Tissue materials for this study originated from two different cohorts: (a) After sufficient tissue was taken for diagnostic purposes, mucosa from 10 colon tissue specimens obtained from surgical interventions on patients diagnosed with colon adenocarcinoma at Rhode Island Hospital (RIH) was macroscopically divided into tumor-containing portions and adjacent normal-appearing portions, snap-frozen for additional studies, and stored in an anonymous tissue bank. No further clinicopathological data were available in these cases. (b) Immunohistochemical evidence of UCP2 expression was also determined on 9 representative archival cases of hyperplastic polyps, 17 cases of tubular adenoma, and on tissue microarray slides consisting of colon cancer tissue from 107 consecutive tumor-node-metastasis (TNM) stage II patients retrieved nonselectively from the archives of the RIH Department of Pathology between the years of 1983 and 1994. The mean age of these latter patients at initial surgery was 72 years (range, 31–96 years), and 50 males and 57 females were included in this study. No rectal or rectosigmoid cases were included. The degree of tumor differentiation as defined by the American Joint Committee on Cancer (12) was as follows: 18 high-grade cases and 89 low-grade cases; and 21 mucinous cases and 86 nonmucinous cases. Evidence of lymphatic or vascular invasion was present in 10 cases. The mean duration of follow-up was 96 months (range, 1–216 months). Nineteen patients had recurrent disease (6 had local disease; 13 had distal metastases). Seventy-two patients died during the follow-up period; 18 died of colon cancer, and 45 died of unrelated causes, whereas the cause of death for 10 patients was unclear. This study was approved by the RIH Institutional Review Board.

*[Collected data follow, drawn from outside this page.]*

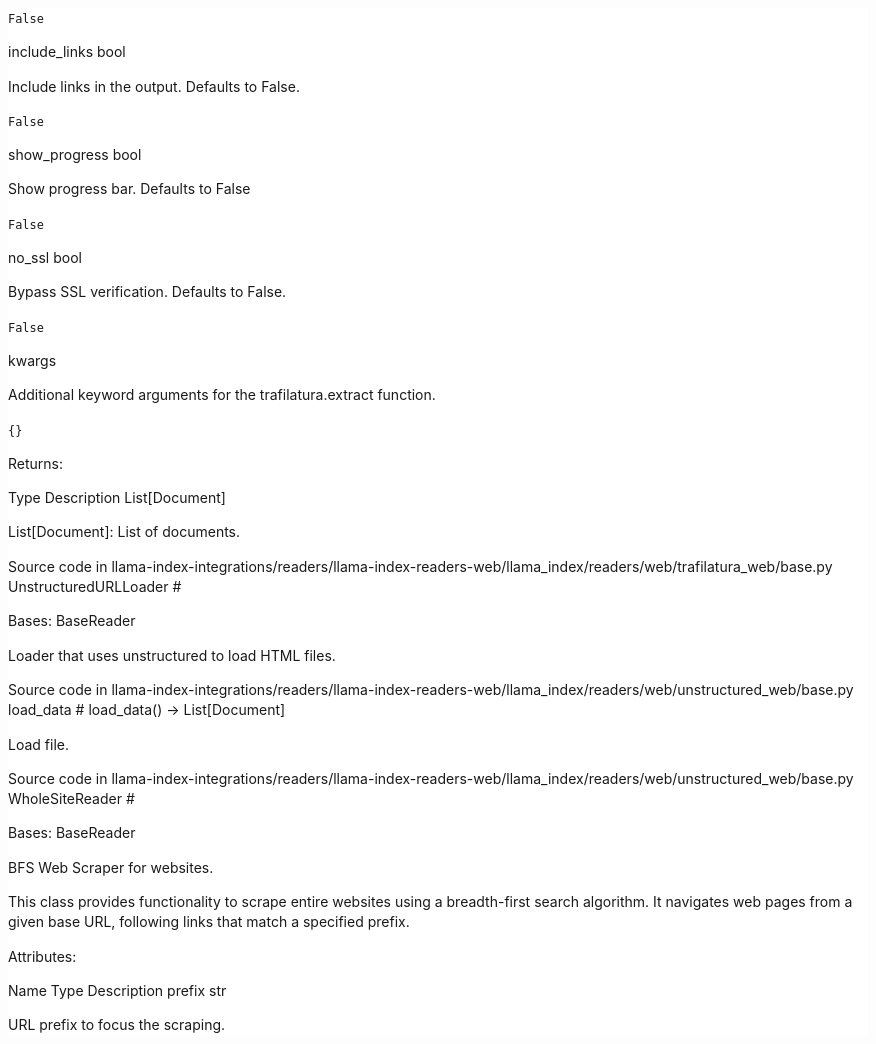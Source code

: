 	False
include_links	bool	

Include links in the output. Defaults to False.

	False
show_progress	bool	

Show progress bar. Defaults to False

	False
no_ssl	bool	

Bypass SSL verification. Defaults to False.

	False
kwargs		

Additional keyword arguments for the trafilatura.extract function.

	{}

Returns:

Type	Description
List[Document]	

List[Document]: List of documents.

Source code in llama-index-integrations/readers/llama-index-readers-web/llama_index/readers/web/trafilatura_web/base.py
UnstructuredURLLoader #

Bases: BaseReader

Loader that uses unstructured to load HTML files.

Source code in llama-index-integrations/readers/llama-index-readers-web/llama_index/readers/web/unstructured_web/base.py
load_data #
load_data() -> List[Document]


Load file.

Source code in llama-index-integrations/readers/llama-index-readers-web/llama_index/readers/web/unstructured_web/base.py
WholeSiteReader #

Bases: BaseReader

BFS Web Scraper for websites.

This class provides functionality to scrape entire websites using a breadth-first search algorithm. It navigates web pages from a given base URL, following links that match a specified prefix.

Attributes:

Name	Type	Description
prefix	str	

URL prefix to focus the scraping.
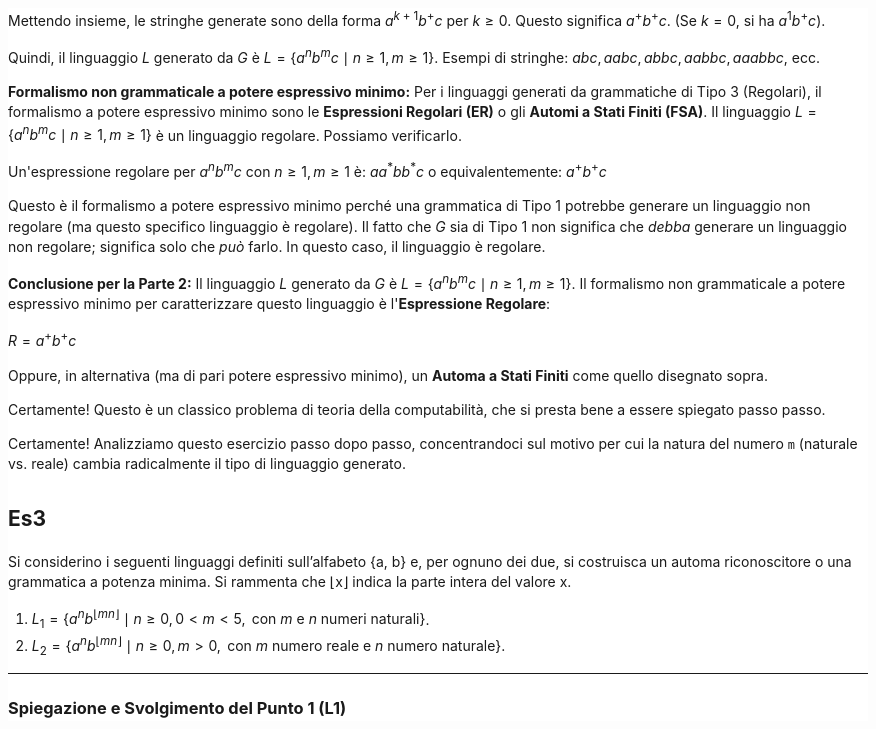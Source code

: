 
Mettendo insieme, le stringhe generate sono della forma $a^{k+1} b^+ c$ per $k \geq 0$.
Questo significa $a^+ b^+ c$.
(Se $k=0$, si ha $a^1 b^+ c$).

Quindi, il linguaggio $L$ generato da $G$ è $L = \{ a^n b^m c \mid n \geq 1, m \geq 1 \}$.
Esempi di stringhe: $abc, aabc, abbc, aabbc, aaabbc$, ecc.

**Formalismo non grammaticale a potere espressivo minimo:**
Per i linguaggi generati da grammatiche di Tipo 3 (Regolari), il formalismo a potere espressivo minimo sono le **Espressioni Regolari (ER)** o gli **Automi a Stati Finiti (FSA)**.
Il linguaggio $L = \{ a^n b^m c \mid n \geq 1, m \geq 1 \}$ è un linguaggio regolare. Possiamo verificarlo.

Un'espressione regolare per $a^n b^m c$ con $n \geq 1, m \geq 1$ è:
$a a^* b b^* c$
o equivalentemente:
$a^+ b^+ c$

Questo è il formalismo a potere espressivo minimo perché una grammatica di Tipo 1 potrebbe generare un linguaggio non regolare (ma questo specifico linguaggio è regolare). Il fatto che $G$ sia di Tipo 1 non significa che *debba* generare un linguaggio non regolare; significa solo che *può* farlo. In questo caso, il linguaggio è regolare.

**Conclusione per la Parte 2:**
Il linguaggio $L$ generato da $G$ è $L = \{ a^n b^m c \mid n \geq 1, m \geq 1 \}$.
Il formalismo non grammaticale a potere espressivo minimo per caratterizzare questo linguaggio è l'**Espressione Regolare**:

$R = a^+ b^+ c$

Oppure, in alternativa (ma di pari potere espressivo minimo), un **Automa a Stati Finiti** come quello disegnato sopra.

Certamente! Questo è un classico problema di teoria della computabilità, che si presta bene a essere spiegato passo passo.




Certamente! Analizziamo questo esercizio passo dopo passo, concentrandoci sul motivo per cui la natura del numero `m` (naturale vs. reale) cambia radicalmente il tipo di linguaggio generato.

## Es3

Si considerino i seguenti linguaggi definiti sull’alfabeto {a, b} e, per ognuno dei due, si costruisca un automa riconoscitore o una grammatica a potenza minima. Si rammenta che ⌊x⌋ indica la parte intera del valore x.

1.  $L_1 = \{a^n b^{\lfloor mn \rfloor} \mid n \ge 0, 0 < m < 5, \text{ con } m \text{ e } n \text{ numeri naturali}\}$.
2.  $L_2 = \{a^n b^{\lfloor mn \rfloor} \mid n \ge 0, m > 0, \text{ con } m \text{ numero reale e } n \text{ numero naturale}\}$.

---

### Spiegazione e Svolgimento del Punto 1 (L1)
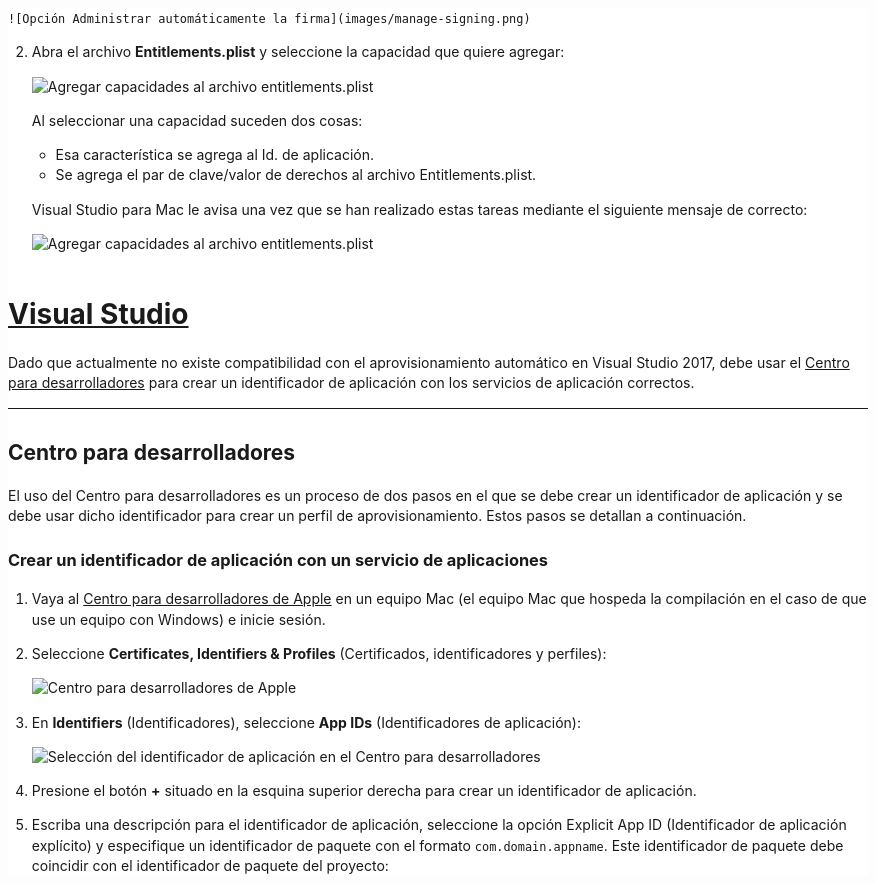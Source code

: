     ![Opción Administrar automáticamente la firma](images/manage-signing.png)

2. Abra el archivo **Entitlements.plist** y seleccione la capacidad que quiere agregar:

    ![Agregar capacidades al archivo entitlements.plist](images/image17.png)

    Al seleccionar una capacidad suceden dos cosas:
    * Esa característica se agrega al Id. de aplicación.
    * Se agrega el par de clave/valor de derechos al archivo Entitlements.plist.

    Visual Studio para Mac le avisa una vez que se han realizado estas tareas mediante el siguiente mensaje de correcto:

    ![Agregar capacidades al archivo entitlements.plist](images/image18.png)

# <a name="visual-studiotabvswin"></a>[Visual Studio](#tab/vswin)

Dado que actualmente no existe compatibilidad con el aprovisionamiento automático en Visual Studio 2017, debe usar el [Centro para desarrolladores](#devcenter) para crear un identificador de aplicación con los servicios de aplicación correctos.

-----



<a name="devcenter" />

## <a name="developer-center"></a>Centro para desarrolladores

El uso del Centro para desarrolladores es un proceso de dos pasos en el que se debe crear un identificador de aplicación y se debe usar dicho identificador para crear un perfil de aprovisionamiento. Estos pasos se detallan a continuación.

### <a name="creating-an-app-id-with-an-app-service"></a>Crear un identificador de aplicación con un servicio de aplicaciones

1.  Vaya al [Centro para desarrolladores de Apple](https://developer.apple.com/account) en un equipo Mac (el equipo Mac que hospeda la compilación en el caso de que use un equipo con Windows) e inicie sesión.
2.  Seleccione **Certificates, Identifiers & Profiles** (Certificados, identificadores y perfiles):

    ![Centro para desarrolladores de Apple](images/image5.png)

3.  En **Identifiers** (Identificadores), seleccione **App IDs** (Identificadores de aplicación):

    ![Selección del identificador de aplicación en el Centro para desarrolladores](images/image6.png)

4.  Presione el botón **+** situado en la esquina superior derecha para crear un identificador de aplicación.
5.  Escriba una descripción para el identificador de aplicación, seleccione la opción Explicit App ID (Identificador de aplicación explícito) y especifique un identificador de paquete con el formato `com.domain.appname`. Este identificador de paquete debe coincidir con el identificador de paquete del proyecto:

Tissue Microarray Construction.
Paraffin blocks containing areas consisting of pure invasive carcinoma were identified on corresponding hematoxylin and eosin-stained sections. Areas of interest that represented the "invasive front" of the tumor, rich in nonnecrotic tumor glands, were identified and marked on the source block. The source block was cored, and a 1-mm core was transferred to the recipient "master block" using Beecher Tissue Microarrayer (Beecher Instruments, Silver Spring, MD). Three to six cores were arrayed per specimen. Representative sections of normal colon were taken from approximately 30% of the cases. At least three cores were scored per case. The analysis of three cores per case has been shown to be comparable with the analysis of the whole section in a recent study (12) . The vast majority of cases exhibited a uniform degree of staining between all cores, and in those that did not, an average score was determined. All sections were scored independently by J. R. and M. B. R. without knowledge of the clinicopathological features or clinical outcome. There was a high level of correlation between the two scorers, and in the few discrepant cases a consensus was reached after joint review.

Immunohistochemistry.
Tissue slides were stained with goat polyclonal anti-UCP2 antibody (C-20; Santa Cruz Biotechnology, Santa Cruz, CA) and visualized using peroxidase (Vector Laboratories, Burlingame, CA). Negative control slides were treated in an identical manner with goat IgG (Vector Laboratories) instead of primary antibodies. The intensity of UCP2 staining was scored as negative (0), weak (+1), moderate (+2), or strong (+3).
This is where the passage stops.